**What this task involves**
Identify every line in the records below that contains the word "tuple", and reproduce each one.

___ Records for this task ___

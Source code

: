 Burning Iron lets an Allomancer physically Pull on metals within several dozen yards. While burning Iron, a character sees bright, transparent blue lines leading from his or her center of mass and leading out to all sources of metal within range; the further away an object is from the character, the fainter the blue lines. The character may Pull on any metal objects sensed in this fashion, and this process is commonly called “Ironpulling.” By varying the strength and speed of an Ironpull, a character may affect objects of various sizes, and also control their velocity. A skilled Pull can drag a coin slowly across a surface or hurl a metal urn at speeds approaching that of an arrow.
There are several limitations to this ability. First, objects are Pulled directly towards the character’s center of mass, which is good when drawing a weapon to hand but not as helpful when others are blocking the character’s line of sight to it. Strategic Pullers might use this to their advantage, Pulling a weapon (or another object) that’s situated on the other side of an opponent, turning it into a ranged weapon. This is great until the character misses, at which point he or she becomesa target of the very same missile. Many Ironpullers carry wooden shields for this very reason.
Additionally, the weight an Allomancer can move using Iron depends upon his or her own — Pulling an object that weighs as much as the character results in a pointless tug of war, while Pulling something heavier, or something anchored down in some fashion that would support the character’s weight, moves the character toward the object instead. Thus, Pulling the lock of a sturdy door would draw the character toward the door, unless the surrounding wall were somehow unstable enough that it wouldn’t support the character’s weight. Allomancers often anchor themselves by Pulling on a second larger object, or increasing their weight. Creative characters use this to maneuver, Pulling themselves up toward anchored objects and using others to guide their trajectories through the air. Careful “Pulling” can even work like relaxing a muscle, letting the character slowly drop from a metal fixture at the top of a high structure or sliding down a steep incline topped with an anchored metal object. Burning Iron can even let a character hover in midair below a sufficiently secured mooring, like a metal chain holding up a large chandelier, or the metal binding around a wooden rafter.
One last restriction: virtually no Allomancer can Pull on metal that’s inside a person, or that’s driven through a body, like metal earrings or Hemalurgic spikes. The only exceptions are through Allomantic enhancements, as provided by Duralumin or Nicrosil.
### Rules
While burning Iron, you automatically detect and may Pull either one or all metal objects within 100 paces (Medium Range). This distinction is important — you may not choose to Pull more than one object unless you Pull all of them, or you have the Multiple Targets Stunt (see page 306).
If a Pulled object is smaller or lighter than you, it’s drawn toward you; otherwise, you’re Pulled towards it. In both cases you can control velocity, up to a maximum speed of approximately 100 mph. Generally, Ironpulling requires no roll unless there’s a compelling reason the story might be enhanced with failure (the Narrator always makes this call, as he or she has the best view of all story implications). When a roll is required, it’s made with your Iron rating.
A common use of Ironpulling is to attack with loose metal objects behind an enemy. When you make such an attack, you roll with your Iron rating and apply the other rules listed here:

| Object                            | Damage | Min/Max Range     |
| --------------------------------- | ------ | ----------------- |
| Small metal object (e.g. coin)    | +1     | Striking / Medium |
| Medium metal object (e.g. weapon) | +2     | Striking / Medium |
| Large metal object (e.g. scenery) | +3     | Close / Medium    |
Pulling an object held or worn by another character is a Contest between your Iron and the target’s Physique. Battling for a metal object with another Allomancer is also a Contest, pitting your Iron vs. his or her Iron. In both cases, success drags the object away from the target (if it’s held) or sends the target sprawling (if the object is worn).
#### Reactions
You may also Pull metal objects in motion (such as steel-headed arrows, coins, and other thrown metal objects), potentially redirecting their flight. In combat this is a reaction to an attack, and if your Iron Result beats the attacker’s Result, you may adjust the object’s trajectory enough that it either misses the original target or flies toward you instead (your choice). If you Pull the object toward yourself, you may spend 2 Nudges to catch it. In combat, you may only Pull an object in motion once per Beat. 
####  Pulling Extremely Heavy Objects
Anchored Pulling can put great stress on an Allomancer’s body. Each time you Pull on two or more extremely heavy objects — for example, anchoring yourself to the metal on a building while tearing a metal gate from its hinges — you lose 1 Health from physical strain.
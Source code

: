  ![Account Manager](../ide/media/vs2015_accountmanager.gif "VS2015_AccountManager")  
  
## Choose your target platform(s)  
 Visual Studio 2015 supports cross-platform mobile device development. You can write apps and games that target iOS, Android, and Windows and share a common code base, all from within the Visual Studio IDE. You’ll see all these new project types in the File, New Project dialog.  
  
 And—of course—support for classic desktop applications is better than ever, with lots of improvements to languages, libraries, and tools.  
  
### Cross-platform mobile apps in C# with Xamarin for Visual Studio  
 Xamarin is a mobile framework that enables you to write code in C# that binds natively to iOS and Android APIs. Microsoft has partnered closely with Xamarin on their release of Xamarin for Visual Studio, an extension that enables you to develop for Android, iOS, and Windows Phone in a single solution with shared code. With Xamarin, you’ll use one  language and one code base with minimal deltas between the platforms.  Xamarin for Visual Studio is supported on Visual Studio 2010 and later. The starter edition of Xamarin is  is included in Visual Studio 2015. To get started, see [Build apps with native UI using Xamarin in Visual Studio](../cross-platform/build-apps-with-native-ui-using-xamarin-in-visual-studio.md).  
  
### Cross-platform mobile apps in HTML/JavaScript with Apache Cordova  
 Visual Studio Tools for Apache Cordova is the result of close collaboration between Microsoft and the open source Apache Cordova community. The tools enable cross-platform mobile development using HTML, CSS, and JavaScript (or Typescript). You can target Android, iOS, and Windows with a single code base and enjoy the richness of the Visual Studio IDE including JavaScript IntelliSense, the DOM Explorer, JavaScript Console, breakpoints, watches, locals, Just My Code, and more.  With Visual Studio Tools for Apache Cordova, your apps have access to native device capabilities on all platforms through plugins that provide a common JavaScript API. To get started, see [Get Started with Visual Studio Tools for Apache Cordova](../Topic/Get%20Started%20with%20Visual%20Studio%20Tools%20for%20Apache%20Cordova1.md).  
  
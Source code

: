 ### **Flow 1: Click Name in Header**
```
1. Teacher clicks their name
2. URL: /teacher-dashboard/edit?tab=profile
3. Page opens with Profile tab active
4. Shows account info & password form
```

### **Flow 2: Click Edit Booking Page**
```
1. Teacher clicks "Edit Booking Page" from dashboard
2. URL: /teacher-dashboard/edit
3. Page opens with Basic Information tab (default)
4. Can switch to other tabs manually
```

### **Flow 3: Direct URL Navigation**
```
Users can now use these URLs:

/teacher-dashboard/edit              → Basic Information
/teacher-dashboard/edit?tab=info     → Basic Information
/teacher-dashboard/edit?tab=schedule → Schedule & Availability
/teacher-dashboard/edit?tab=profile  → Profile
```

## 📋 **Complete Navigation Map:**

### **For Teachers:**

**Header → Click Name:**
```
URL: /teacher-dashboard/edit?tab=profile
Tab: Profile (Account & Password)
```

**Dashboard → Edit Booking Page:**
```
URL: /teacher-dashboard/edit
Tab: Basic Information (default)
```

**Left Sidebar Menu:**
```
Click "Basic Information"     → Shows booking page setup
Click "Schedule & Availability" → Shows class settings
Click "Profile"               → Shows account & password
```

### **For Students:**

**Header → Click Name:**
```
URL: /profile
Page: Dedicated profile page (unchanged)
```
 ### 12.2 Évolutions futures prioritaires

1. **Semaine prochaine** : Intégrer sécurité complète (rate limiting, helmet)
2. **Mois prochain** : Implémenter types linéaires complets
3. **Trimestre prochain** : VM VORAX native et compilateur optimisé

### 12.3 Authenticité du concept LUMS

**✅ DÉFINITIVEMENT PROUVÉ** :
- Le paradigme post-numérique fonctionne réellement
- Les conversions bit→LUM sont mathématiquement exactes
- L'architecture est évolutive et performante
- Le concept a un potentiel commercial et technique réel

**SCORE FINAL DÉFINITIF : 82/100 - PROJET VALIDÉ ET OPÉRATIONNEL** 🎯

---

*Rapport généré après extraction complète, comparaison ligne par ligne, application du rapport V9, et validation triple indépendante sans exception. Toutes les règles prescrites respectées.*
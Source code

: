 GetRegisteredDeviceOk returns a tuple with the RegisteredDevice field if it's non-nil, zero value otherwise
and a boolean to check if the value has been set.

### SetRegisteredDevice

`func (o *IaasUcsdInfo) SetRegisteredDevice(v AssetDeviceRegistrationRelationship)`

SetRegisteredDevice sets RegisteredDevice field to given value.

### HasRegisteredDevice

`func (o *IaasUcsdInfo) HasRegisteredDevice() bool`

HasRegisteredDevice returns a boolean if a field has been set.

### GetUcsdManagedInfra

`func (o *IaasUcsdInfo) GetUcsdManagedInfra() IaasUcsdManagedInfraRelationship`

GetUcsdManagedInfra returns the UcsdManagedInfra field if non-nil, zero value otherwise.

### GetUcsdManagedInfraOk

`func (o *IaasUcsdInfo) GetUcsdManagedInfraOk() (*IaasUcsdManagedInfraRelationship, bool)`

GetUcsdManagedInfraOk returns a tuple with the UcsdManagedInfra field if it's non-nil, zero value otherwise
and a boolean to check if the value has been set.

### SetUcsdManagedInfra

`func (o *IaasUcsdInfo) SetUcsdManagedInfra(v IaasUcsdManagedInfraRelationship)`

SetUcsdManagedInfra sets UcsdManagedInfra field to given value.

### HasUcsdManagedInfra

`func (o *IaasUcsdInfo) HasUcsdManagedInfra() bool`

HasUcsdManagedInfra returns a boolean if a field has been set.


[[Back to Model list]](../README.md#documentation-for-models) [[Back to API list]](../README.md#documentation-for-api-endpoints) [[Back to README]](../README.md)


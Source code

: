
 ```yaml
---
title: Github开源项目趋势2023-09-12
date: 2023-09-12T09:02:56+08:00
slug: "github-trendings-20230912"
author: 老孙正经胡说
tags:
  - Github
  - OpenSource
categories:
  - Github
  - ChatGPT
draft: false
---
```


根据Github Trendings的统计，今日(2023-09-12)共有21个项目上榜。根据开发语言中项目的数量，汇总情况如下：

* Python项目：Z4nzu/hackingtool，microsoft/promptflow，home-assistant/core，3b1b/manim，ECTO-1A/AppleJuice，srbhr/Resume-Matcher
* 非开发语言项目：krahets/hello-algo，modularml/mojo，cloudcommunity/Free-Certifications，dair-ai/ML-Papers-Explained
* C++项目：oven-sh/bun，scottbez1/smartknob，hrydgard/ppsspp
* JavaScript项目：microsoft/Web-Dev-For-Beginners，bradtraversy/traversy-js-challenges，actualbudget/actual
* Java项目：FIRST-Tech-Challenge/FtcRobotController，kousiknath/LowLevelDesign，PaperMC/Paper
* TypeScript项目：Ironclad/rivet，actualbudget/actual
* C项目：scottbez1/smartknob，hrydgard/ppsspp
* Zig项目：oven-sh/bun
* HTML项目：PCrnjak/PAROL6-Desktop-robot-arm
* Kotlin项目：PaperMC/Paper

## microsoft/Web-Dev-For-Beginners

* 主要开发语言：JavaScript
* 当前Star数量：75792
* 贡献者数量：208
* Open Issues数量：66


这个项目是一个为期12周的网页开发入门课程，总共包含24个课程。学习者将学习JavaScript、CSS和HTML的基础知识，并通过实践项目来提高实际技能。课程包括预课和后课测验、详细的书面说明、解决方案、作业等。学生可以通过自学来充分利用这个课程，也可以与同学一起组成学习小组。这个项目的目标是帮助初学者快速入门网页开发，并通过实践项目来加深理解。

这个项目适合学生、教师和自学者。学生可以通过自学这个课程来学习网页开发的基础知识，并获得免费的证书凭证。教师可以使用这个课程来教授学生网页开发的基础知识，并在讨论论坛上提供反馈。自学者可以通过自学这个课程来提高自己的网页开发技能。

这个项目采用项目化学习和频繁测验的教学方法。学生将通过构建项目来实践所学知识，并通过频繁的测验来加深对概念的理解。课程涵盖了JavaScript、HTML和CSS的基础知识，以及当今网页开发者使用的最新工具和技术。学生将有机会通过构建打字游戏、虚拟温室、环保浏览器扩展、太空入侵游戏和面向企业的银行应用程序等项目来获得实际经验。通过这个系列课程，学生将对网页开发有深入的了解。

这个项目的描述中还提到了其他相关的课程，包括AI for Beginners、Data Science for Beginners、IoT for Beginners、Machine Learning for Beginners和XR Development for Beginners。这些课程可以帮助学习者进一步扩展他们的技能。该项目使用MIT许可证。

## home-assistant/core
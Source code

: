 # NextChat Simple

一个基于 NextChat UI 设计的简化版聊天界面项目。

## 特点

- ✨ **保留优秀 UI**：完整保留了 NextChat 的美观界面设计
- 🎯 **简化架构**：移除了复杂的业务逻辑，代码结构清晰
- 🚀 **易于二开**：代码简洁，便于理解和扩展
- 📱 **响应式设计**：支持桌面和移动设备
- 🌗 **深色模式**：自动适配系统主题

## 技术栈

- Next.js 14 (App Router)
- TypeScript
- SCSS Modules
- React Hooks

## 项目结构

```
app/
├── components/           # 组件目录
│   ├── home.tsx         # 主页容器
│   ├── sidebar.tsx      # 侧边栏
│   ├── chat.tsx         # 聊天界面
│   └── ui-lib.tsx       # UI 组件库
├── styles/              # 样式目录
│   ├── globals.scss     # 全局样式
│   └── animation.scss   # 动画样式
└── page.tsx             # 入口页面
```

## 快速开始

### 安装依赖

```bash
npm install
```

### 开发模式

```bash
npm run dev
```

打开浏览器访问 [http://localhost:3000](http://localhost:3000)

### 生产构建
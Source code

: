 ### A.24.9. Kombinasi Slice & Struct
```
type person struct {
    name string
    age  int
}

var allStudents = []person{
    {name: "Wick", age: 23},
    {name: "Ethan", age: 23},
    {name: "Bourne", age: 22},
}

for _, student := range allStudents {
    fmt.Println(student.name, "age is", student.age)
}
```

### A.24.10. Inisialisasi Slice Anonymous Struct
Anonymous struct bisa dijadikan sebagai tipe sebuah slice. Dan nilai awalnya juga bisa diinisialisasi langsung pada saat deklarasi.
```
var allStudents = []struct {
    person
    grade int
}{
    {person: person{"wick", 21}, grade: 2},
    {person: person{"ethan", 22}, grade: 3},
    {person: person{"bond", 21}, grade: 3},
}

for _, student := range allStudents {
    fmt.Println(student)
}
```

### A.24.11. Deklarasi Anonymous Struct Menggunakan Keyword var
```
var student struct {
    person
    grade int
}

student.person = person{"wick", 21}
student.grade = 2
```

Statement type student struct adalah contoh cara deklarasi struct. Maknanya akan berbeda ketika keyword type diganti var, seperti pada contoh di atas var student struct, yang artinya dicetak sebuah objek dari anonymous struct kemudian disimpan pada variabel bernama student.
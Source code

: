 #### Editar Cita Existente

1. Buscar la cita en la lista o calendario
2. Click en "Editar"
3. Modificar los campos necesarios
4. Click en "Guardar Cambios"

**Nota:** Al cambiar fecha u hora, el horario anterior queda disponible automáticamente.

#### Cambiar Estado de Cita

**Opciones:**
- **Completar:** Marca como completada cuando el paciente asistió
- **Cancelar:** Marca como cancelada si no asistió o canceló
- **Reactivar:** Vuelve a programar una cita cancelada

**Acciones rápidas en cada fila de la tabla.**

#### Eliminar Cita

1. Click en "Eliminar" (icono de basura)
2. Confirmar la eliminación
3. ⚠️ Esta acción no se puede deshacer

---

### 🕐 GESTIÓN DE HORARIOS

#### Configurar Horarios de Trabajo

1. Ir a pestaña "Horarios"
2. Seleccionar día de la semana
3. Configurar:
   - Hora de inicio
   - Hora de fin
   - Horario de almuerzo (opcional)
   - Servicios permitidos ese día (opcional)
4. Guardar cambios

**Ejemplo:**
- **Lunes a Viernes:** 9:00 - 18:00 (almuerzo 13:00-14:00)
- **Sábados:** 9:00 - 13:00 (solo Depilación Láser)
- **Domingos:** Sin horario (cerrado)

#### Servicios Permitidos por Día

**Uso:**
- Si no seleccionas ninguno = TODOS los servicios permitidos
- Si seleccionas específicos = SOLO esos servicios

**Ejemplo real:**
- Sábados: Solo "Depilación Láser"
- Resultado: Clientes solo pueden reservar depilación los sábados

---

___

**Answer space**
: GetRegisteredDeviceOk returns a tuple with the RegisteredDevice field if it's non-nil, zero value otherwise
GetUcsdManagedInfraOk returns a tuple with the UcsdManagedInfra field if it's non-nil, zero value otherwise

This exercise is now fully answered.